"It is the duty of the people to care for him who shall have borne the battle, his widow, and orphan."
-Abraham Lincoln

Tuesday, March 1, 2016

Yancy: Foot Disabilities and Extraschedular Considerations Raised


Yancy v. McDonald, Opinion Number 14-3390, decided February 26, 2016 involves a foot disability and possible ratings for pes planus and hallux vargas and individual unemployability (IU).

The veteran was granted a 10% rating for bilateral pes planus and service connected for hallux vargus of the left and right great toes but assigned a noncompensable rating. 
Regarding his foot disability the veteran argued to the court that the Board did not provide adequate reasons and bases for denying ratings under either DC 5281 (hallus rigidus) or DC 5284 (“Foot injuries, other”).

The veteran pointed to a medical record noting “pes planus and hallux valgus et rigidus on both sides.”  This note was ignored by the Board.  The Court found the hallux rigidus suffered by the veteran might be severe and thus entitled to a 110% rating, but that the Board must make that determination in the first instance.

Regarding “other foot injuries”, the Court held the plain meaning of the word “injury” limited to DC 5284 to disabilities resulting from actual injuries to the foot as opposed to disabilities caused by degenerative conditions.  (As a note, this distinction seems hard to maintain, many actual injuries lead to degenerative changes.).  However, the Court then stated that while DC 5284 is limited to disabilities resulting from actual injuries to the foot, nothing prevents the Board from rating closely related conditions by analogy under DC 5284.  The Court then determined that because the Board did not discuss whether the veteran’s unlisted conditions could be rated by analogy to DC 5284 and its failure to do renders its statement of reasons or bases inadequate.
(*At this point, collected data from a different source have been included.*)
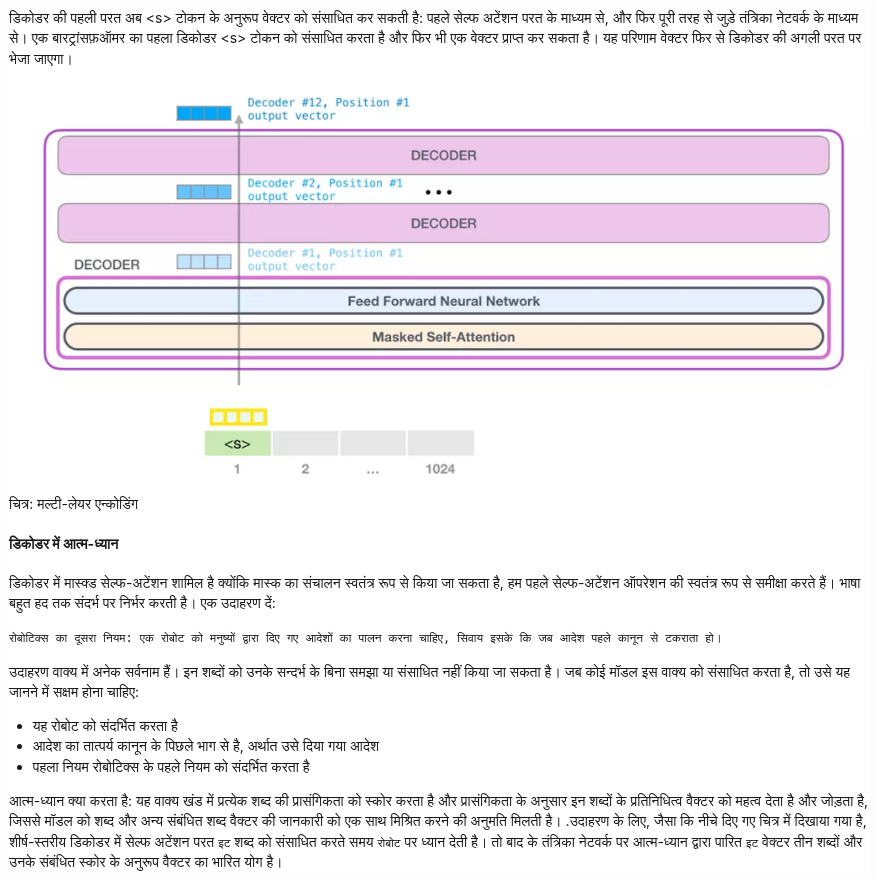 डिकोडर की पहली परत अब \<s> टोकन के अनुरूप वेक्टर को संसाधित कर सकती है: पहले सेल्फ अटेंशन परत के माध्यम से, और फिर पूरी तरह से जुड़े तंत्रिका नेटवर्क के माध्यम से। एक बारट्रांसफ़ऑमर का पहला डिकोडर \<s> टोकन को संसाधित करता है और फिर भी एक वेक्टर प्राप्त कर सकता है। यह परिणाम वेक्टर फिर से डिकोडर की अगली परत पर भेजा जाएगा।

![ऊपर की ओर प्रवाह](./pictures/4-gpt-fllow.webp)चित्र: मल्टी-लेयर एन्कोडिंग

#### डिकोडर में आत्म-ध्यान

डिकोडर में मास्क्ड सेल्फ-अटेंशन शामिल है क्योंकि मास्क का संचालन स्वतंत्र रूप से किया जा सकता है, हम पहले सेल्फ-अटेंशन ऑपरेशन की स्वतंत्र रूप से समीक्षा करते हैं। भाषा बहुत हद तक संदर्भ पर निर्भर करती है। एक उदाहरण दें:

```
रोबोटिक्स का दूसरा नियम: एक रोबोट को मनुष्यों द्वारा दिए गए आदेशों का पालन करना चाहिए, सिवाय इसके कि जब आदेश पहले कानून से टकराता हो।
```

उदाहरण वाक्य में अनेक सर्वनाम हैं। इन शब्दों को उनके सन्दर्भ के बिना समझा या संसाधित नहीं किया जा सकता है। जब कोई मॉडल इस वाक्य को संसाधित करता है, तो उसे यह जानने में सक्षम होना चाहिए:

- यह रोबोट को संदर्भित करता है
- आदेश का तात्पर्य कानून के पिछले भाग से है, अर्थात उसे दिया गया आदेश
- पहला नियम रोबोटिक्स के पहले नियम को संदर्भित करता है

आत्म-ध्यान क्या करता है: यह वाक्य खंड में प्रत्येक शब्द की प्रासंगिकता को स्कोर करता है और प्रासंगिकता के अनुसार इन शब्दों के प्रतिनिधित्व वैक्टर को महत्व देता है और जोड़ता है, जिससे मॉडल को शब्द और अन्य संबंधित शब्द वैक्टर की जानकारी को एक साथ मिश्रित करने की अनुमति मिलती है। .उदाहरण के लिए, जैसा कि नीचे दिए गए चित्र में दिखाया गया है, शीर्ष-स्तरीय डिकोडर में सेल्फ अटेंशन परत `इट` शब्द को संसाधित करते समय `रोबोट` पर ध्यान देती है। तो बाद के तंत्रिका नेटवर्क पर आत्म-ध्यान द्वारा पारित `इट` वेक्टर तीन शब्दों और उनके संबंधित स्कोर के अनुरूप वैक्टर का भारित योग है।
Regarding individual unemployability, the Court noted that the Board must consider referral for extraschedular considerations where evidence of the record shows exception or unusual circumstances or where the veteran has asserted that a scheduler rating is inadequate. The Court explained the first two elements to consider in determining whether IU is raised is whether the evidence before the VA presents such an exceptional disability picture that he available scheduler evaluations are inadequate and whether the veteran’s exceptional disability picture exhibits other factors such as marked interference with employment or frequent hospitalization.  If the first two tests are met, the question must be referred to the Under Secretary for Benefits or the Director of Compensation Services for a determination of whether an extraschedular rating is warranted.
The Court also noted that Federal Circuit case law makes clear that extraschedular considerations should consider the collective impact of multiple service connected disabilities.

The Court then looked at whether extraschedular considerations had been raised by the veteran.  The Court noted the record reflected he could not stand or sit for long periods of time as a result of his service connected disabilities, and that was enough to raise the issue. 

This is an important case for espousing a fairly liberal view of what raises the issue of extraschedular considerations (inability to stand or sit for long periods of time).  While it also limits DC 5284 to actual injuries to the foot as opposed to degenerative changes, the impact of this limitation is muted 
by exhortation to consider a rating by analogy.


Decision by Judge Lance, Davis, and Greenberg.